Union Locale CGT Paris 11

Assemblée Générale le 15 mars à la bourse du travail salle Ambroise Croizat

D 28 février 2016     H 11:00     A ulcgtparis11     RSS 2.0    


Toutes et tous ensemble aux Finances Publiques, comme ailleurs !

Depuis des années nous subissons les politiques d’austérité : Pacte de Responsabilité (baisse de 50 milliards d’euros pour les dépenses publiques), Révision Générale des Politiques Publiques (RGPP), Modernisation de l’Action Publique (MAP), démarche stratégique à la DGFIP.

De plus, le Parcours Professionnel Carrières et Rémunérations (PPCR) au niveau Fonction Publique va remettre en cause nos droits statutaires, développer la mobilité forcée et les statuts interministériels.

Par ailleurs, la valeur du point d’indice est toujours gelée depuis 2010. De plus le RIFSEEP (nouveau système d’évaluation généralisé en 2017) introduit des parts indemnitaires variables selon la fonction et l’engagement professionnel.

Sur le volet emplois, la DGFiP a perdu 32 000 emplois depuis 2002. 2 130 emplois sont encore supprimés en 2016 à la DGFIP dont 175 à Paris. De plus, 300 postes vacants, pourtant budgétisés, ne sont pas comblés. En 10 ans, Paris a perdu plus de 15 % de ses effectifs ! Les règles de gestion sont modifiées pour s’adapter à la pénurie d’emplois. Mieux, à Paris, ces règles sont bafouées en gelant arbitrairement des postes ou en en laissant d’autres volontairement vacants.

Ces suppressions dogmatiques d’emplois provoquent des restructurations incessantes. Quant aux conditions de travail, elles ne cessent de se dégrader, mettant à mal la réalisation des missions. Le 26 janvier 2016, dans le cadre de la grève et des manifestations publique, 25% des agents de la DGFIP étaient en grève.

Certains départements ont affiché des taux supérieurs à 50 %. A Vierzon (18), les collègues sont en grève reconductible depuis plus d’une quinzaine de jours et sont reçu-e-s par le ministre le 17 février. À Paris, le taux de grévistes de plus de 26 % montre la colère et la mobilisation des collègues.

Sur tous les sites, des tournées de services intersyndicales se déroulent du 19 au 26 février puis des HMI du 7 au 11 mars. C’est l’occasion de dresser un état d’urgence des services en matière d’emplois et de conditions de travail pour chaque service. Pour nous, la coupe est pleine, il s’agit aujourd’hui de mettre un coup d’arrêt à cette politique destructrice de nos services.

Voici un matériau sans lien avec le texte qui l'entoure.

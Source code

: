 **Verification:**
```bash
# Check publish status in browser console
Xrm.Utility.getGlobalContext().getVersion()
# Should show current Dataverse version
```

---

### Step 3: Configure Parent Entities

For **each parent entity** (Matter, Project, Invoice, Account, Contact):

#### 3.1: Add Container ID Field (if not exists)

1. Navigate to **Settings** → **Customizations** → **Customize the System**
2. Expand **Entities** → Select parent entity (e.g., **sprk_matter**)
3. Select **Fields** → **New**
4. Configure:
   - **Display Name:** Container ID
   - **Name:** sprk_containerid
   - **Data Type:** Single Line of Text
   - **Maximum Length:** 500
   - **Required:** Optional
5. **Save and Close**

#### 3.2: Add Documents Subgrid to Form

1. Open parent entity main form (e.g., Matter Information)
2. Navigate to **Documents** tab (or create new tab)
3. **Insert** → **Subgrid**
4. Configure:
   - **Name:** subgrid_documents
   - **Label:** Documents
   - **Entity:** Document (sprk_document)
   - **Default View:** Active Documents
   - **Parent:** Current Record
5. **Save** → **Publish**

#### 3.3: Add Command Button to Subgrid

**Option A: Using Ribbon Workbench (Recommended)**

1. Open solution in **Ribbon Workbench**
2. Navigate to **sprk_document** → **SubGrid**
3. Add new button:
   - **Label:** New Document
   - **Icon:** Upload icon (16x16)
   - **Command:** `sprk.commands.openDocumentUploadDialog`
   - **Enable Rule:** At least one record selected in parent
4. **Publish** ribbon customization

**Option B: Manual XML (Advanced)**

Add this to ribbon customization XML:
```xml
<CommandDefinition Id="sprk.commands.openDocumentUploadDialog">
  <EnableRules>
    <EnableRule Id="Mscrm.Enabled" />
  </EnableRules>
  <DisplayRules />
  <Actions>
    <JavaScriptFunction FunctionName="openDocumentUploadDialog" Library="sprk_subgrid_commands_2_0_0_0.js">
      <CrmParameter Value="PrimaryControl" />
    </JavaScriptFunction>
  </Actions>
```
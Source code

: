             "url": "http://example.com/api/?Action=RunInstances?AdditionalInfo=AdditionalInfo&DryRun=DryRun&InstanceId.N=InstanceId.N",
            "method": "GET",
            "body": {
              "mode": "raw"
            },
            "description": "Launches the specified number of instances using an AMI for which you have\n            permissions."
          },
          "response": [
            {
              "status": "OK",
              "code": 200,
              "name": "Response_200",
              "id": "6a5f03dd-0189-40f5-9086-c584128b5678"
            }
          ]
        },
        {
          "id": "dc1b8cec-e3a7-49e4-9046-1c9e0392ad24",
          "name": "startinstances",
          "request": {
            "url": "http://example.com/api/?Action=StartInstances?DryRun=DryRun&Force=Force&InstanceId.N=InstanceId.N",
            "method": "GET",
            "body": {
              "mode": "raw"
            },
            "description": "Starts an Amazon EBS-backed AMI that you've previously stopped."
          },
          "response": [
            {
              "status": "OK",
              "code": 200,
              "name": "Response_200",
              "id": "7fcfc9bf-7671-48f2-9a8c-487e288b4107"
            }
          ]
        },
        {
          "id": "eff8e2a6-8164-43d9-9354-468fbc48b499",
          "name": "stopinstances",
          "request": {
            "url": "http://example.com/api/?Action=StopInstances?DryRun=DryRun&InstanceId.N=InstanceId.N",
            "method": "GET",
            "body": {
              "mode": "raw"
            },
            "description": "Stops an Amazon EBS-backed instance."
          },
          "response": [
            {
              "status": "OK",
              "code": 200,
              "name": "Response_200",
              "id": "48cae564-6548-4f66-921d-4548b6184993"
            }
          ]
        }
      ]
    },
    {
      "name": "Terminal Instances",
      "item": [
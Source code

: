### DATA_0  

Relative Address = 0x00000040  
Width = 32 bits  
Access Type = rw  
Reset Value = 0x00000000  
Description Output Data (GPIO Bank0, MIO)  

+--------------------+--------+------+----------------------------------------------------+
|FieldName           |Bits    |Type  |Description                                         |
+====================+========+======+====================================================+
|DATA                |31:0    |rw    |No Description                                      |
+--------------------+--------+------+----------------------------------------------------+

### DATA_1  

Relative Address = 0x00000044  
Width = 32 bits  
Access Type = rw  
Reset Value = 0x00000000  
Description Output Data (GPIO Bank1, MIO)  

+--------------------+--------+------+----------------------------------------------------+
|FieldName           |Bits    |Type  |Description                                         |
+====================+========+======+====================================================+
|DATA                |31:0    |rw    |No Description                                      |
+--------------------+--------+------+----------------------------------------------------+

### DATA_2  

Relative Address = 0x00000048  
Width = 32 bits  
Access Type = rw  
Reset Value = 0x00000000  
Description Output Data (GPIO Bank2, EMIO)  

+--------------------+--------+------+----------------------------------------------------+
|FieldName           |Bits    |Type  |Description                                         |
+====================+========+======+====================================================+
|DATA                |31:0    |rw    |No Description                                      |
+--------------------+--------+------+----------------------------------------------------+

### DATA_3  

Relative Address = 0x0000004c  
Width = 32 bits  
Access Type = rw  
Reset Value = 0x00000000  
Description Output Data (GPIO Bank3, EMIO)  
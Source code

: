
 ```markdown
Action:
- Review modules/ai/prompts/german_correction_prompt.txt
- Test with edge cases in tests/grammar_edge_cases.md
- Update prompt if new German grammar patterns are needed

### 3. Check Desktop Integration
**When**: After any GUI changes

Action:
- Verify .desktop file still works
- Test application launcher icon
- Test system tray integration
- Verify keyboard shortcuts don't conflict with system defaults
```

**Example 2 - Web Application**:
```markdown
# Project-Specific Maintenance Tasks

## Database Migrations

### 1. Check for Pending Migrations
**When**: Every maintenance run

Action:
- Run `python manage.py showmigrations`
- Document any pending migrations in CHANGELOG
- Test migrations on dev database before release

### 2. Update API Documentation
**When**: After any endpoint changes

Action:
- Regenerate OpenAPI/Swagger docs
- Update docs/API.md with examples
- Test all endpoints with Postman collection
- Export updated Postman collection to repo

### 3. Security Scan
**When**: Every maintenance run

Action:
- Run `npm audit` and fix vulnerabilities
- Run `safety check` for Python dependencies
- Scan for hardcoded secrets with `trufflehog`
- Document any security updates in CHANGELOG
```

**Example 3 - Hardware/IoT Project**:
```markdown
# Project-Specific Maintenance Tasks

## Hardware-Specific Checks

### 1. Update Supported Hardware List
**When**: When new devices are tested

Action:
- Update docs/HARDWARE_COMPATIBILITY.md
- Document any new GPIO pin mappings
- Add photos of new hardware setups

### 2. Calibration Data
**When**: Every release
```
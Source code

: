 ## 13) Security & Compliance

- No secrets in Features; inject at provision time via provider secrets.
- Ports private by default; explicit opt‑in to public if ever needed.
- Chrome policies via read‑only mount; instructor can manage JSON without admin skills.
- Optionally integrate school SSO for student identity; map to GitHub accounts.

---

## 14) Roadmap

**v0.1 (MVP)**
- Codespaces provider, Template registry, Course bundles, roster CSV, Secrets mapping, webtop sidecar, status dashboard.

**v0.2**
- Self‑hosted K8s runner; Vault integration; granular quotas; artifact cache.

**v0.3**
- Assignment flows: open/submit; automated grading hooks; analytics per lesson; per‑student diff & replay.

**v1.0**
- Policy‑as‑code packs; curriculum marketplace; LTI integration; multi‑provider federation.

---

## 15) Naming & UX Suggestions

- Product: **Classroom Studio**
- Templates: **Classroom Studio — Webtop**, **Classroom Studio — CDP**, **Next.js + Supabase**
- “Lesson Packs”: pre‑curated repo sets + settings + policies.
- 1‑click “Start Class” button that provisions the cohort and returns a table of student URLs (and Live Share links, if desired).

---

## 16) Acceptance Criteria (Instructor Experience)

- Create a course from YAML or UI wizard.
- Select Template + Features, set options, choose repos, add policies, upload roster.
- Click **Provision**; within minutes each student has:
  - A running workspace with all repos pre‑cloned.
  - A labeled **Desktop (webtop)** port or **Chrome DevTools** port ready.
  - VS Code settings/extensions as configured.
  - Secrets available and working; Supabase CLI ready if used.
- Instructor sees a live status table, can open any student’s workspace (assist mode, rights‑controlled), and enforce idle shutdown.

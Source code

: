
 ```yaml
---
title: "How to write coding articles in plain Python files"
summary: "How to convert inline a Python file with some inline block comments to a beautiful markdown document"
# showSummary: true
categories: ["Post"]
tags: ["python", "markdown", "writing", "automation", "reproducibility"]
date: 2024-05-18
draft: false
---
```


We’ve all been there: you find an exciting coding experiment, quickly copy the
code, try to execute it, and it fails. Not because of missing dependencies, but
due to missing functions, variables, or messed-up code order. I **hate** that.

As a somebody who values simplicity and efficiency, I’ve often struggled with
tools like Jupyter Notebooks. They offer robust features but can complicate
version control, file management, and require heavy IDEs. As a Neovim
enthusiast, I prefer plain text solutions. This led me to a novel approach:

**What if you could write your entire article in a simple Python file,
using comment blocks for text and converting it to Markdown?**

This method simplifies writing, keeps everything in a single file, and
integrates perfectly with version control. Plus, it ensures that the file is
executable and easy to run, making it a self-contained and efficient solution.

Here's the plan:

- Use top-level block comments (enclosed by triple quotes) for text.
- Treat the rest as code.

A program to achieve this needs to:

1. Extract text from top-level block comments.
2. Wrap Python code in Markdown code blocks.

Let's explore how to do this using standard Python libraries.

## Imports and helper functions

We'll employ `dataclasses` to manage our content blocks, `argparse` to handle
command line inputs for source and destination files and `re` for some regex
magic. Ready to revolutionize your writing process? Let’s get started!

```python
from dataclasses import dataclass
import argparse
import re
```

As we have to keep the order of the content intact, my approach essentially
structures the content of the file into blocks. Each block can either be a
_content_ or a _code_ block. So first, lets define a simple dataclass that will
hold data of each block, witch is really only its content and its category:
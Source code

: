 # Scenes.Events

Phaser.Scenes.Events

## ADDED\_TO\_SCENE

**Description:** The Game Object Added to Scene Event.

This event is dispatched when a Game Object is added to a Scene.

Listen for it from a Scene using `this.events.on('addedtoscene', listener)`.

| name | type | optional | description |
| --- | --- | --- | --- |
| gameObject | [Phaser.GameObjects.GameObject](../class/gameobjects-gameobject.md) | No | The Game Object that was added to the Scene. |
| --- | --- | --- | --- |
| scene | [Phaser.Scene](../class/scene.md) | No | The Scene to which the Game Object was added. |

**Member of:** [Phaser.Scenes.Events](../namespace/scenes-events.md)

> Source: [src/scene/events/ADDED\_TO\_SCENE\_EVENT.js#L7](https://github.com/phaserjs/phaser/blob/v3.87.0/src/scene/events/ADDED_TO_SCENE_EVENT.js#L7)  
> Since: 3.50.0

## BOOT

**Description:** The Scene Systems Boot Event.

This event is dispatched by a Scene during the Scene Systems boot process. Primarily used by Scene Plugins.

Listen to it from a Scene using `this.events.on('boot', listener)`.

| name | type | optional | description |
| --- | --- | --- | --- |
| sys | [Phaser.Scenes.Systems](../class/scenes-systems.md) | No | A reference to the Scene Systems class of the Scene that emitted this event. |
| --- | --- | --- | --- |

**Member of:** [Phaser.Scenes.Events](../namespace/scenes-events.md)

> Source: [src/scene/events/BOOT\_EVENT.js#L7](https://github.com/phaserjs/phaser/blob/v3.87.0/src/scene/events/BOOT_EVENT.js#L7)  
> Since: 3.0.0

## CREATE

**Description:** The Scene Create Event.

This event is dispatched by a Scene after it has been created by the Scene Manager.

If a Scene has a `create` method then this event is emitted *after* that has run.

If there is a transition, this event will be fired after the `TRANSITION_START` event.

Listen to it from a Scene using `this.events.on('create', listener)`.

À l’issue de ces tournées et de ces HMI, Solidaires, la CGT et FO Paris appellent les agents à se réunir lors d’une Assemblée Générale parisienne (sous forme d’heures trimestrielles d’information inter-directionnelles ou HTII) le :

mardi 15 mars matin (9h - 13h) Bourse du Travail, salle Grande Croizat 3 rue du Château d’Eau Paris 10ème

Nous y déciderons des modalités d’actions nécessaires à la satisfaction de nos revendications :
- l’arrêt des suppressions d’emplois,
- le comblement des emplois vacants,
- la création des emplois exigés par les agents,
- la défense du service public de proximité, l’arrêt du démantèlement de la DGFiP,
- l’amélioration des droits et garanties statutaires, le respect des métiers et des règles de gestion (maintien des RAN arrondissement et du zonage y compris pour les EDR, arrêt des gels de postes…),
- le maintien en surnombre dans leur service des agents dont le poste est supprimé,
- le remboursement de la totalité du pass navigo pour tous les itinérant-e-s,
- l’augmentation des surfaces de travail pour les agent-es,
- une restauration administrative de proximité aux tarifs AGRAF,
- de vrais services communs par site. Le développement des services d’accueil. Inscription au tableau des emplois des relations publiques, des divisions des directions et services « Chorus »,-• le déploiement des moyens nécessaires pour permettre dans les meilleurs délais les reconstitutions des carrières pour bénéficier des mesures liées au travail en ZUS,
- l’abandon des politiques d’austérité, du PPCR et de la démarche stratégique, l’arrêt des suppressions d’emplois, le comblement des emplois vacants, et des embauches statutaires,
- maintien du statut général de la Fonction Publique et des statuts particuliers de la DGFiP,
- le dégel du point d’indice, la reconnaissance des qualifications et l’abandon du RIFSEEP.
Résistons, soyons combatifs ! Lançons l’état d’urgence sociale à la DRFIP75 comme dans toute la DGFIP ! Les collègues de Vierzon ont raison. C’est par la grève que nous obtiendrons la satisfaction de nos revendications !!